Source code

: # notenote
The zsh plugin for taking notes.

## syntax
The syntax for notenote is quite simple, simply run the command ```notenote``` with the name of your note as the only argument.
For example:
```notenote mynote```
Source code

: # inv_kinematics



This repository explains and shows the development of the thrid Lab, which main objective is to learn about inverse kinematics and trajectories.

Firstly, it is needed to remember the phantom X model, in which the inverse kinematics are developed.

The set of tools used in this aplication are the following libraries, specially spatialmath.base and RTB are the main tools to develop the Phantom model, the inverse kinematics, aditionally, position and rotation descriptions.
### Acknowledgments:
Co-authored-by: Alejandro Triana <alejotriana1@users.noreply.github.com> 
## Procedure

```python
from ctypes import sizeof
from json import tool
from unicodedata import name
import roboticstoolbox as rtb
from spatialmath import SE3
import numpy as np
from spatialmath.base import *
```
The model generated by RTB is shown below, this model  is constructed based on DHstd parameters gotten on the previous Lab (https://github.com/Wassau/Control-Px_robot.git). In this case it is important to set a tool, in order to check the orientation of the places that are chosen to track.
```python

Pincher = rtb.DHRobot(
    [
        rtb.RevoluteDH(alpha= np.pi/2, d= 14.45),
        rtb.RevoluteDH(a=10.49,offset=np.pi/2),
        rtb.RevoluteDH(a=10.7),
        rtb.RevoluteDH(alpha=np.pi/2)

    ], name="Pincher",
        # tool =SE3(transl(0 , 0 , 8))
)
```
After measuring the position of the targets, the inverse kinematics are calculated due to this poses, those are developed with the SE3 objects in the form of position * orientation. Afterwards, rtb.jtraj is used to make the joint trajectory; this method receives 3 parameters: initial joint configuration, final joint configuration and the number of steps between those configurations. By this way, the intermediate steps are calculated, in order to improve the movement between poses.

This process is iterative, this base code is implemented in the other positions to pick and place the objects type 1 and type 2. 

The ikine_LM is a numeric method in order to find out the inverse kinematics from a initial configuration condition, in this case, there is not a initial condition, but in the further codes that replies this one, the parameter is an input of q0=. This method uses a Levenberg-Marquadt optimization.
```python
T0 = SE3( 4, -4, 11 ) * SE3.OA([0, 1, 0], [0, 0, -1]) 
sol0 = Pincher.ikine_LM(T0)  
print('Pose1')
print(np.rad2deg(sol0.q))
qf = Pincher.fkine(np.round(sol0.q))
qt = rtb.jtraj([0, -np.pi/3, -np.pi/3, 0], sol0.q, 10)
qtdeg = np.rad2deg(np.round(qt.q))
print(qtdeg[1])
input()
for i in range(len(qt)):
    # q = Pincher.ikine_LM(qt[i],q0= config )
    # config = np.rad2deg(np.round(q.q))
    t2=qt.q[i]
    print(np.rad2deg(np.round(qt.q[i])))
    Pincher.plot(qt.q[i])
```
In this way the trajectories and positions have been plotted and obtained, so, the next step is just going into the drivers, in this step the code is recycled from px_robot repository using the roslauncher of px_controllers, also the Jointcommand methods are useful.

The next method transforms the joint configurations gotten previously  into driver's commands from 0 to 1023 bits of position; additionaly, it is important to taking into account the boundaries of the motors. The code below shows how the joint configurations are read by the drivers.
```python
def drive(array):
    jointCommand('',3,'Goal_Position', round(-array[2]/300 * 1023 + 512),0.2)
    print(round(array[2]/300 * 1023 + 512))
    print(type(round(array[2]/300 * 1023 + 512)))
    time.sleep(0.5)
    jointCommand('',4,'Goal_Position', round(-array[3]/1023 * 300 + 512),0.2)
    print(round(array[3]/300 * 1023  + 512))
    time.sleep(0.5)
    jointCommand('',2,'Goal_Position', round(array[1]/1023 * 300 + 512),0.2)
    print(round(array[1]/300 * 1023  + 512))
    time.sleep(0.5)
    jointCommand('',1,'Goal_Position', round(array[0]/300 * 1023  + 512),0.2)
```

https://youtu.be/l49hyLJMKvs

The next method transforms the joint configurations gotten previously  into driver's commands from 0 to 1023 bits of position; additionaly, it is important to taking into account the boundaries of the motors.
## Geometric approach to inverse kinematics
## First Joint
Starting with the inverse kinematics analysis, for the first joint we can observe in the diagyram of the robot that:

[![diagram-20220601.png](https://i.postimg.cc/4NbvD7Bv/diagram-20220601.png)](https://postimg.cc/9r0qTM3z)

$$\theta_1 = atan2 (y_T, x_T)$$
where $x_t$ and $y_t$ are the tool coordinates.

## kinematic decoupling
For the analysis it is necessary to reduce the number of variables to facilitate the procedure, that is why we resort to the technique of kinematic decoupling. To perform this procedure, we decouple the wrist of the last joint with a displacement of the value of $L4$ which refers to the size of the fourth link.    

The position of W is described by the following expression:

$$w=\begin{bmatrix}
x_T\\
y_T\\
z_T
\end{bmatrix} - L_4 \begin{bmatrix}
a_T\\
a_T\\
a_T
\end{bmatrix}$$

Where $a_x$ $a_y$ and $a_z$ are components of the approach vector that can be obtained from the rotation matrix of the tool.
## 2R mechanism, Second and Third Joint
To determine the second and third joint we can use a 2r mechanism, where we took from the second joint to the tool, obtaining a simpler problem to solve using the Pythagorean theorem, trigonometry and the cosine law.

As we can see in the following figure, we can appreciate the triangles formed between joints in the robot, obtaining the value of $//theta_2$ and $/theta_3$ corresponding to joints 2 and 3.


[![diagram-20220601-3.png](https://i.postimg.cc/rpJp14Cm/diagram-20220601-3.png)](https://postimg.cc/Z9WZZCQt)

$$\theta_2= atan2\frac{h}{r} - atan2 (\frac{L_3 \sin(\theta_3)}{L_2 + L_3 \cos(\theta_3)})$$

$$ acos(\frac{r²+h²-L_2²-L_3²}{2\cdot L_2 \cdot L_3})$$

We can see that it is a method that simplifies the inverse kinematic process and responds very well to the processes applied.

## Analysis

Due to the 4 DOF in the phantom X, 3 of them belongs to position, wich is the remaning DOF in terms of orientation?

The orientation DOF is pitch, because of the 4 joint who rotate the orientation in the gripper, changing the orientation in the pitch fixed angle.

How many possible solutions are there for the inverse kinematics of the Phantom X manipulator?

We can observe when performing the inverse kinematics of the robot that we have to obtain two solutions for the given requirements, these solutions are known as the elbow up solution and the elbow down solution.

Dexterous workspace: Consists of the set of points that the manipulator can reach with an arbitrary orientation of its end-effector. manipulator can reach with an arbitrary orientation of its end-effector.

▶ [Your goal] Starting from the line holding "How many possible", restate the remaining lines of the data word for word, including the last.

▶ [Answer box]
How many possible solutions are there for the inverse kinematics of the Phantom X manipulator?

We can observe when performing the inverse kinematics of the robot that we have to obtain two solutions for the given requirements, these solutions are known as the elbow up solution and the elbow down solution.

Dexterous workspace: Consists of the set of points that the manipulator can reach with an arbitrary orientation of its end-effector. manipulator can reach with an arbitrary orientation of its end-effector.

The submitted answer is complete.